WHAT YOU NEED TO DO
Looking at the records below, count how many lines contain the string "Main". Give that number alone.

--- RECORDS PROVIDED ---

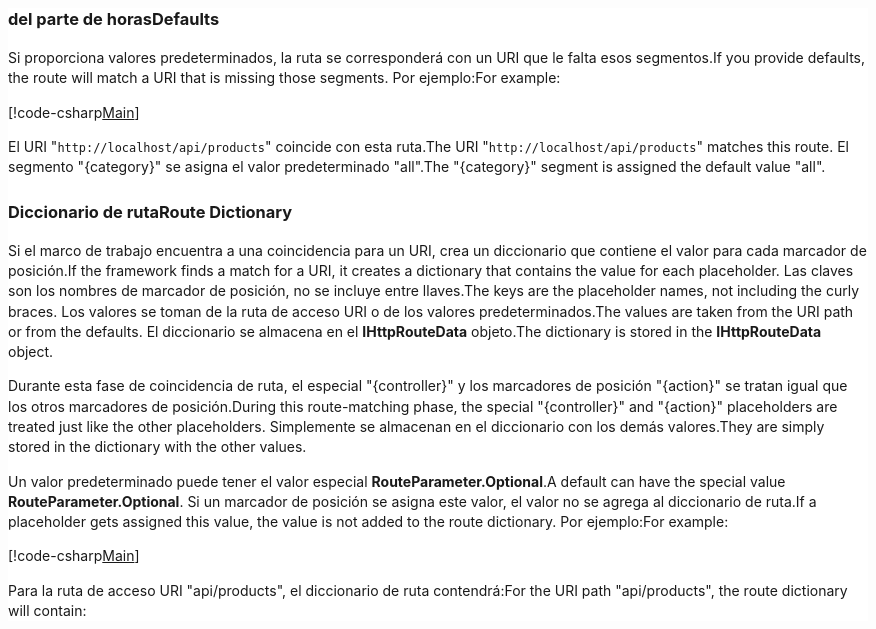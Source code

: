 ### <a name="defaults"></a><span data-ttu-id="a7e88-128">del parte de horas</span><span class="sxs-lookup"><span data-stu-id="a7e88-128">Defaults</span></span>

<span data-ttu-id="a7e88-129">Si proporciona valores predeterminados, la ruta se corresponderá con un URI que le falta esos segmentos.</span><span class="sxs-lookup"><span data-stu-id="a7e88-129">If you provide defaults, the route will match a URI that is missing those segments.</span></span> <span data-ttu-id="a7e88-130">Por ejemplo:</span><span class="sxs-lookup"><span data-stu-id="a7e88-130">For example:</span></span>

[!code-csharp[Main](routing-and-action-selection/samples/sample4.cs)]

<span data-ttu-id="a7e88-131">El URI "`http://localhost/api/products`" coincide con esta ruta.</span><span class="sxs-lookup"><span data-stu-id="a7e88-131">The URI "`http://localhost/api/products`" matches this route.</span></span> <span data-ttu-id="a7e88-132">El segmento "{category}" se asigna el valor predeterminado "all".</span><span class="sxs-lookup"><span data-stu-id="a7e88-132">The "{category}" segment is assigned the default value "all".</span></span>

### <a name="route-dictionary"></a><span data-ttu-id="a7e88-133">Diccionario de ruta</span><span class="sxs-lookup"><span data-stu-id="a7e88-133">Route Dictionary</span></span>

<span data-ttu-id="a7e88-134">Si el marco de trabajo encuentra a una coincidencia para un URI, crea un diccionario que contiene el valor para cada marcador de posición.</span><span class="sxs-lookup"><span data-stu-id="a7e88-134">If the framework finds a match for a URI, it creates a dictionary that contains the value for each placeholder.</span></span> <span data-ttu-id="a7e88-135">Las claves son los nombres de marcador de posición, no se incluye entre llaves.</span><span class="sxs-lookup"><span data-stu-id="a7e88-135">The keys are the placeholder names, not including the curly braces.</span></span> <span data-ttu-id="a7e88-136">Los valores se toman de la ruta de acceso URI o de los valores predeterminados.</span><span class="sxs-lookup"><span data-stu-id="a7e88-136">The values are taken from the URI path or from the defaults.</span></span> <span data-ttu-id="a7e88-137">El diccionario se almacena en el **IHttpRouteData** objeto.</span><span class="sxs-lookup"><span data-stu-id="a7e88-137">The dictionary is stored in the **IHttpRouteData** object.</span></span>

<span data-ttu-id="a7e88-138">Durante esta fase de coincidencia de ruta, el especial "{controller}" y los marcadores de posición "{action}" se tratan igual que los otros marcadores de posición.</span><span class="sxs-lookup"><span data-stu-id="a7e88-138">During this route-matching phase, the special "{controller}" and "{action}" placeholders are treated just like the other placeholders.</span></span> <span data-ttu-id="a7e88-139">Simplemente se almacenan en el diccionario con los demás valores.</span><span class="sxs-lookup"><span data-stu-id="a7e88-139">They are simply stored in the dictionary with the other values.</span></span>

<span data-ttu-id="a7e88-140">Un valor predeterminado puede tener el valor especial **RouteParameter.Optional**.</span><span class="sxs-lookup"><span data-stu-id="a7e88-140">A default can have the special value **RouteParameter.Optional**.</span></span> <span data-ttu-id="a7e88-141">Si un marcador de posición se asigna este valor, el valor no se agrega al diccionario de ruta.</span><span class="sxs-lookup"><span data-stu-id="a7e88-141">If a placeholder gets assigned this value, the value is not added to the route dictionary.</span></span> <span data-ttu-id="a7e88-142">Por ejemplo:</span><span class="sxs-lookup"><span data-stu-id="a7e88-142">For example:</span></span>

[!code-csharp[Main](routing-and-action-selection/samples/sample5.cs)]

<span data-ttu-id="a7e88-143">Para la ruta de acceso URI "api/products", el diccionario de ruta contendrá:</span><span class="sxs-lookup"><span data-stu-id="a7e88-143">For the URI path "api/products", the route dictionary will contain:</span></span>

---

ANSWER
2